* The problem *
Report every line of the records beneath this task that holds the string "numbers".

* Input material *
★ ★ ★ ★ ★

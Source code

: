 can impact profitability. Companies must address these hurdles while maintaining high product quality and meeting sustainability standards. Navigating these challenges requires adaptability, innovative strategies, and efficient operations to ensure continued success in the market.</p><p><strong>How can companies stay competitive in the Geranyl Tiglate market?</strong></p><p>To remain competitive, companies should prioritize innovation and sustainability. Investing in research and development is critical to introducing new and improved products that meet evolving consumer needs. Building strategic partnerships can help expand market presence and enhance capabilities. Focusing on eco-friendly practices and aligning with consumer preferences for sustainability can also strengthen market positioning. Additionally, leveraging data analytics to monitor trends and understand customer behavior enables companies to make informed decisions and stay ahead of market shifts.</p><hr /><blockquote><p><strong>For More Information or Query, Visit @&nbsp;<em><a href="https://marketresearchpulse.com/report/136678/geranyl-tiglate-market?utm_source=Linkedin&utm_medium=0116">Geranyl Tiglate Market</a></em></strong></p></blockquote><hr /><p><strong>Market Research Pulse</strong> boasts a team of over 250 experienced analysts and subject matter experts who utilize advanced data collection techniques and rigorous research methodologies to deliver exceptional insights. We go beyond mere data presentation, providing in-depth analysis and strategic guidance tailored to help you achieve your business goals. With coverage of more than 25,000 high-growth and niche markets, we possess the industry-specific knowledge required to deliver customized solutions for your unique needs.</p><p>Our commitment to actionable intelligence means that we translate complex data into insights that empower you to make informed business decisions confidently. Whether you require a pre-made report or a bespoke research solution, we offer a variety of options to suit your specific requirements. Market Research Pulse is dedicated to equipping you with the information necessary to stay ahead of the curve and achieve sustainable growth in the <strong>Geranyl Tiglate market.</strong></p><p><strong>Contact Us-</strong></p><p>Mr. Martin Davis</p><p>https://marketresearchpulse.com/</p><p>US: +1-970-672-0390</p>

★ ★ ★ ★ ★

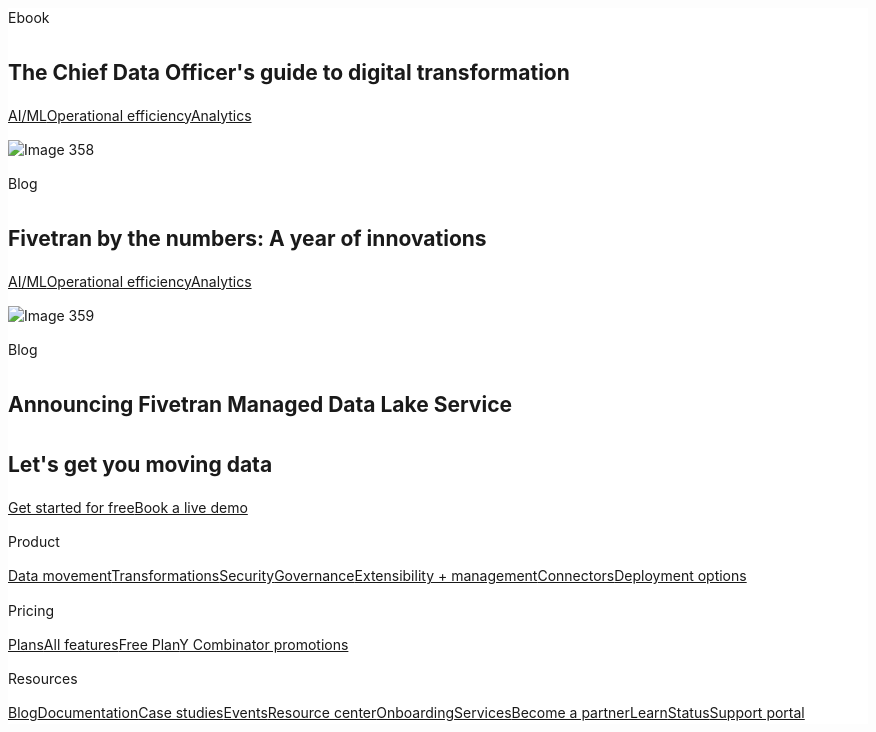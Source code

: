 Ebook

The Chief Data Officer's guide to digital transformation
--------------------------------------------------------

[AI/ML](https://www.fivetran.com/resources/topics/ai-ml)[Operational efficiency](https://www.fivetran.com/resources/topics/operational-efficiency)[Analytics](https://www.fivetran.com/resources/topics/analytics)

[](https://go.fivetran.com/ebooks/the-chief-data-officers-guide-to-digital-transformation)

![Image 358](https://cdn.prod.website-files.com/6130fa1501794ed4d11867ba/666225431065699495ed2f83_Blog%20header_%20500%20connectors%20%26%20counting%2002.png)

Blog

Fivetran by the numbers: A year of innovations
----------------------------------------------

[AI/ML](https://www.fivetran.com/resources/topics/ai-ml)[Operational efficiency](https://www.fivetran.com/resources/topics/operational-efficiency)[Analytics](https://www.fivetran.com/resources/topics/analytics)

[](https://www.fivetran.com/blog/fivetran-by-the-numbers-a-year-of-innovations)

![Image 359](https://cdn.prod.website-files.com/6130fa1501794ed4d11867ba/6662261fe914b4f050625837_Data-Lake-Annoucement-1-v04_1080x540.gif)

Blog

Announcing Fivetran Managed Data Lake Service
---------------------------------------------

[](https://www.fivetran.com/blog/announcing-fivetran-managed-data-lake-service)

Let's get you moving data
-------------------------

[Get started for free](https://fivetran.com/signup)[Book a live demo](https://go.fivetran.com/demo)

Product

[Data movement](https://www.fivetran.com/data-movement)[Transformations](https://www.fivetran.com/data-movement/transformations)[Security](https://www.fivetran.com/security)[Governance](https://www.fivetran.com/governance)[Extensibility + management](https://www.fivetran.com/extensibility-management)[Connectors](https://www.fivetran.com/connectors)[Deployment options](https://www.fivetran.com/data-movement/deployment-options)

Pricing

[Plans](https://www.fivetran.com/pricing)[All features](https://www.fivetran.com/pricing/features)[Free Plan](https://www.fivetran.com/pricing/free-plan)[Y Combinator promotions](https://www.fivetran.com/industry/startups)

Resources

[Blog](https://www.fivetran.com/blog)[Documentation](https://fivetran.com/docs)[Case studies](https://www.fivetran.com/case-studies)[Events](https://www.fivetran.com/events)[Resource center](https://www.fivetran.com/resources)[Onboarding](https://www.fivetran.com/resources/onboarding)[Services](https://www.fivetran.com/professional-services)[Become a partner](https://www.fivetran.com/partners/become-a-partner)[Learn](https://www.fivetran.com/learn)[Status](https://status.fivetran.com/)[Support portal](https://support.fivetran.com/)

★ ★ ★ ★ ★

* Answer section *
Fivetran by the numbers: A year of innovations
[](https://www.fivetran.com/blog/fivetran-by-the-numbers-a-year-of-innovations)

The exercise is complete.